### Work order
In the listing that follows, the range to quote begins at the line that has "This and all" and ends after the line that has "2. After logging, select"; quote it verbatim and add nothing.

### Records provided
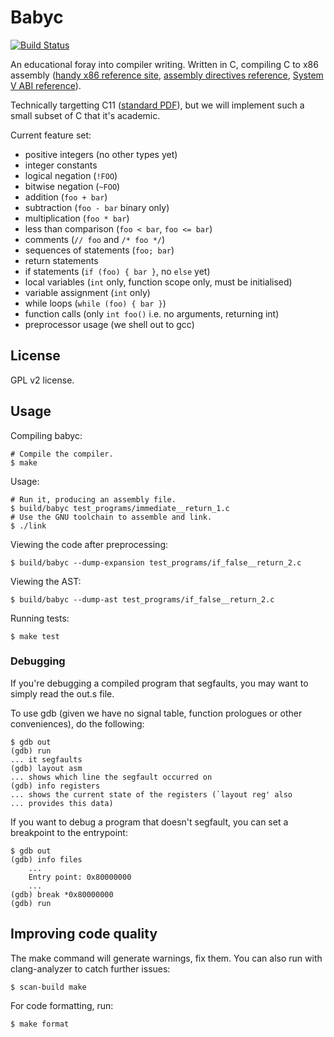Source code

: # Babyc

[![Build Status](https://travis-ci.org/Wilfred/babyc.svg?branch=master)](https://travis-ci.org/Wilfred/babyc)

An educational foray into compiler writing. Written in C, compiling C
to x86 assembly
([handy x86 reference site](http://x86.renejeschke.de/),
[assembly directives reference](https://www.sourceware.org/binutils/docs-2.12/as.info/Pseudo-Ops.html),
[System V ABI reference](http://www.uclibc.org/docs/psABI-i386.pdf)).

Technically targetting C11
([standard PDF](http://www.open-std.org/jtc1/sc22/wg14/www/docs/n1570.pdf)),
but we will implement such a small subset of C that it's academic.

Current feature set:

* positive integers (no other types yet)
* integer constants
* logical negation (`!FOO`)
* bitwise negation (`~FOO`)
* addition (`foo + bar`)
* subtraction (`foo - bar` binary only)
* multiplication (`foo * bar`)
* less than comparison (`foo < bar`, `foo <= bar`)
* comments (`// foo` and `/* foo */`)
* sequences of statements (`foo; bar`)
* return statements
* if statements (`if (foo) { bar }`, no `else` yet)
* local variables (`int` only, function scope only, must be
  initialised)
* variable assignment (`int` only)
* while loops (`while (foo) { bar }`)
* function calls (only `int foo()` i.e. no arguments, returning int)
* preprocessor usage (we shell out to gcc)

## License

GPL v2 license.

## Usage

Compiling babyc:

```
# Compile the compiler.
$ make
```

Usage:

```
# Run it, producing an assembly file.
$ build/babyc test_programs/immediate__return_1.c
# Use the GNU toolchain to assemble and link.
$ ./link
```

Viewing the code after preprocessing:

```
$ build/babyc --dump-expansion test_programs/if_false__return_2.c
```


Viewing the AST:

```
$ build/babyc --dump-ast test_programs/if_false__return_2.c
```

Running tests:

```
$ make test
```

### Debugging

If you're debugging a compiled program that segfaults, you may want to
simply read the out.s file.

To use gdb (given we have no signal table, function prologues or other
conveniences), do the following:

```
$ gdb out
(gdb) run
... it segfaults
(gdb) layout asm
... shows which line the segfault occurred on
(gdb) info registers
... shows the current state of the registers (`layout reg' also
... provides this data)
```

If you want to debug a program that doesn't segfault, you can set a
breakpoint to the entrypoint:

```
$ gdb out
(gdb) info files
    ...
    Entry point: 0x80000000
    ...
(gdb) break *0x80000000
(gdb) run
```

## Improving code quality

The make command will generate warnings, fix them. You can also run
with clang-analyzer to catch further issues:

```
$ scan-build make
```

For code formatting, run:

```
$ make format
```
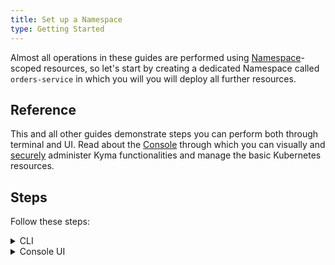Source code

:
 ```yaml
---
title: Set up a Namespace
type: Getting Started
---
```


Almost all operations in these guides are performed using [Namespace](https://kubernetes.io/docs/concepts/overview/working-with-objects/namespaces/)-scoped resources, so let's start by creating a dedicated Namespace called `orders-service` in which you will you will deploy all further resources.

## Reference

This and all other guides demonstrate steps you can perform both through terminal and UI. Read about the [Console](/components/console) through which you can visually and [securely](/components/security/) administer Kyma functionalities and manage the basic Kubernetes resources.

## Steps

Follow these steps:

<div tabs name="setup-namespace" group="set-up-namespace">
  <details>
  <summary label="cli">
  CLI
  </summary>

1. Create the `orders-service` Namespace:

   ```bash
   kubectl create ns orders-service
   ```

2. Check if the Namespace was set up. The Namespace status phase should state `Active`:

   ```bash
   kubectl get ns orders-service -o=jsonpath="{.status.phase}"
   ```

  </details>
  <details>
  <summary label="console-ui">
  Console UI
  </summary>

1. [Log into](#installation-install-kyma-on-a-cluster-access-the-cluster) the Kyma Console UI.

2. After logging, select **Add new namespace** in the **Namespaces** view.

3. Enter `orders-service` in the **Name** field.

4. Select **Create** to confirm the changes.

   You will be redirected to the `orders-service` Namespace view.

  </details>
</div>
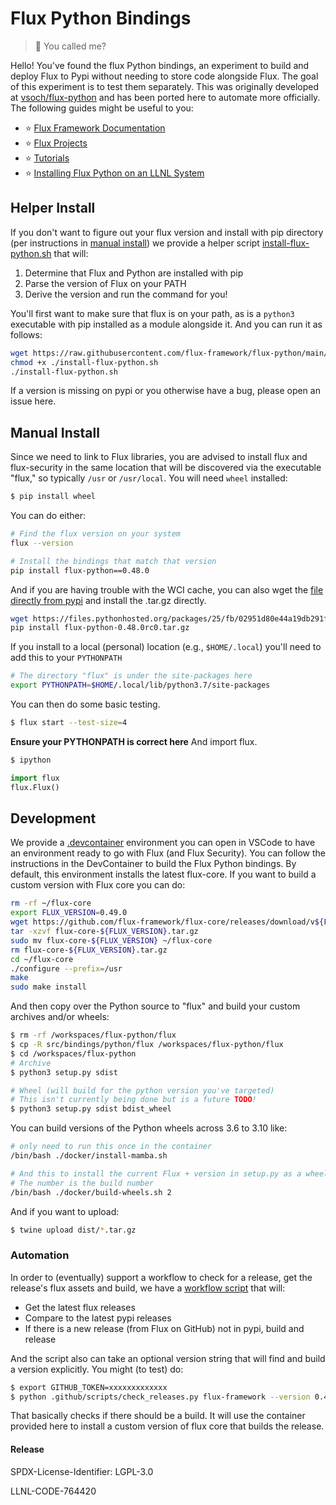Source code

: # Flux Python Bindings

> 🐍️ You called me?

Hello! You've found the flux Python bindings, an experiment to build and deploy
Flux to Pypi without needing to store code alongside Flux. The goal of
this experiment is to test them separately. This was originally developed
at [vsoch/flux-python](https://github.com/vsoch/flux-python) and has 
been ported here to automate more officially. The following guides might be useful
to you:

 - ⭐️ [Flux Framework Documentation](https://flux-framework.readthedocs.io)
 - ⭐️ [Flux Projects](https://flux-framework.org)
 - ⭐️ [Tutorials](https://flux-framework.readthedocs.io/en/latest/tutorials/index.html)
 - ⭐️ [Installing Flux Python on an LLNL System](https://github.com/flux-framework/flux-python/blob/main/LLNL.md) 
 

## Helper Install

If you don't want to figure out your flux version and install with pip directory (per instructions in [manual install](#manual-install))
we provide a helper script [install-flux-python.sh](script/install-flux-python.sh) that will:

1. Determine that Flux and Python are installed with pip
2. Parse the version of Flux on your PATH
3. Derive the version and run the command for you!

You'll first want to make sure that flux is on your path, as is a `python3` executable with pip installed
as a module alongside it. And you can run it as follows:

```bash
wget https://raw.githubusercontent.com/flux-framework/flux-python/main/script/install-flux-python.sh
chmod +x ./install-flux-python.sh
./install-flux-python.sh
```

If a version is missing on pypi or you otherwise have a bug, please open an issue here.

## Manual Install

Since we need to link to Flux libraries, you are advised to install flux and flux-security in the same location
that will be discovered via the executable "flux," so typically `/usr` or `/usr/local`. You will need `wheel` installed:

```bash
$ pip install wheel
```

You can do either:

```bash
# Find the flux version on your system
flux --version

# Install the bindings that match that version
pip install flux-python==0.48.0
```

And if you are having trouble with the WCI cache, you can also wget the [file directly from pypi](https://pypi.org/project/flux-python/#history)
and install the .tar.gz directly.

```bash
wget https://files.pythonhosted.org/packages/25/fb/02951d80e44a19db291f0e7370d4e7d82c0c1b17709a37913881f958dff7/flux-python-0.48.0rc0.tar.gz
pip install flux-python-0.48.0rc0.tar.gz
```

If you install to a local (personal) location (e.g., `$HOME/.local`) you'll need to add this to your `PYTHONPATH`

```bash
# The directory "flux" is under the site-packages here
export PYTHONPATH=$HOME/.local/lib/python3.7/site-packages
```

You can then do some basic testing.

```bash
$ flux start --test-size=4
```

**Ensure your PYTHONPATH is correct here** And import flux.

```bash
$ ipython
```
```python
import flux
flux.Flux()
```
 
 
## Development

We provide a [.devcontainer](https://github.com/flux-framework/flux-python/tree/main/.devcontainer) environment you can open in VSCode
to have an environment ready to go with Flux (and Flux Security). You can follow
the instructions in the DevContainer to build the Flux Python bindings.
By default, this environment installs the latest flux-core.
If you want to build a custom version with Flux core you can do:

```bash
rm -rf ~/flux-core
export FLUX_VERSION=0.49.0
wget https://github.com/flux-framework/flux-core/releases/download/v${FLUX_VERSION}/flux-core-${FLUX_VERSION}.tar.gz
tar -xzvf flux-core-${FLUX_VERSION}.tar.gz
sudo mv flux-core-${FLUX_VERSION} ~/flux-core
rm flux-core-${FLUX_VERSION}.tar.gz
cd ~/flux-core
./configure --prefix=/usr
make
sudo make install
```

And then copy over the Python source to "flux" and build your custom archives and/or wheels:

```bash
$ rm -rf /workspaces/flux-python/flux
$ cp -R src/bindings/python/flux /workspaces/flux-python/flux
$ cd /workspaces/flux-python
# Archive
$ python3 setup.py sdist

# Wheel (will build for the python version you've targeted)
# This isn't currently being done but is a future TODO!
$ python3 setup.py sdist bdist_wheel
```

You can build versions of the Python wheels across 3.6 to 3.10 like:

```bash
# only need to run this once in the container
/bin/bash ./docker/install-mamba.sh

# And this to install the current Flux + version in setup.py as a wheel
# The number is the build number
/bin/bash ./docker/build-wheels.sh 2
```

And if you want to upload:

```bash
$ twine upload dist/*.tar.gz
```


### Automation

In order to (eventually) support a workflow to check for a release, get the release's
flux assets and build, we have a [workflow script](.github/scripts/check_releases.py) that will:

- Get the latest flux releases
- Compare to the latest pypi releases
- If there is a new release (from Flux on GitHub) not in pypi, build and release

And the script also can take an optional version string that will find and build
a version explicitly. You might (to test) do:

```bash
$ export GITHUB_TOKEN=xxxxxxxxxxxxx
$ python .github/scripts/check_releases.py flux-framework --version 0.46.0
```

That basically checks if there should be a build. It will use the container provided
here to install a custom version of flux core that builds the release.

#### Release

SPDX-License-Identifier: LGPL-3.0

LLNL-CODE-764420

### Exercise result
This and all other guides demonstrate steps you can perform both through terminal and UI. Read about the [Console](/components/console) through which you can visually and [securely](/components/security/) administer Kyma functionalities and manage the basic Kubernetes resources.

## Steps

Follow these steps:

<div tabs name="setup-namespace" group="set-up-namespace">
  <details>
  <summary label="cli">
  CLI
  </summary>

1. Create the `orders-service` Namespace:

   ```bash
   kubectl create ns orders-service
   ```

2. Check if the Namespace was set up. The Namespace status phase should state `Active`:

   ```bash
   kubectl get ns orders-service -o=jsonpath="{.status.phase}"
   ```

  </details>
  <details>
  <summary label="console-ui">
  Console UI
  </summary>

1. [Log into](#installation-install-kyma-on-a-cluster-access-the-cluster) the Kyma Console UI.

2. After logging, select **Add new namespace** in the **Namespaces** view.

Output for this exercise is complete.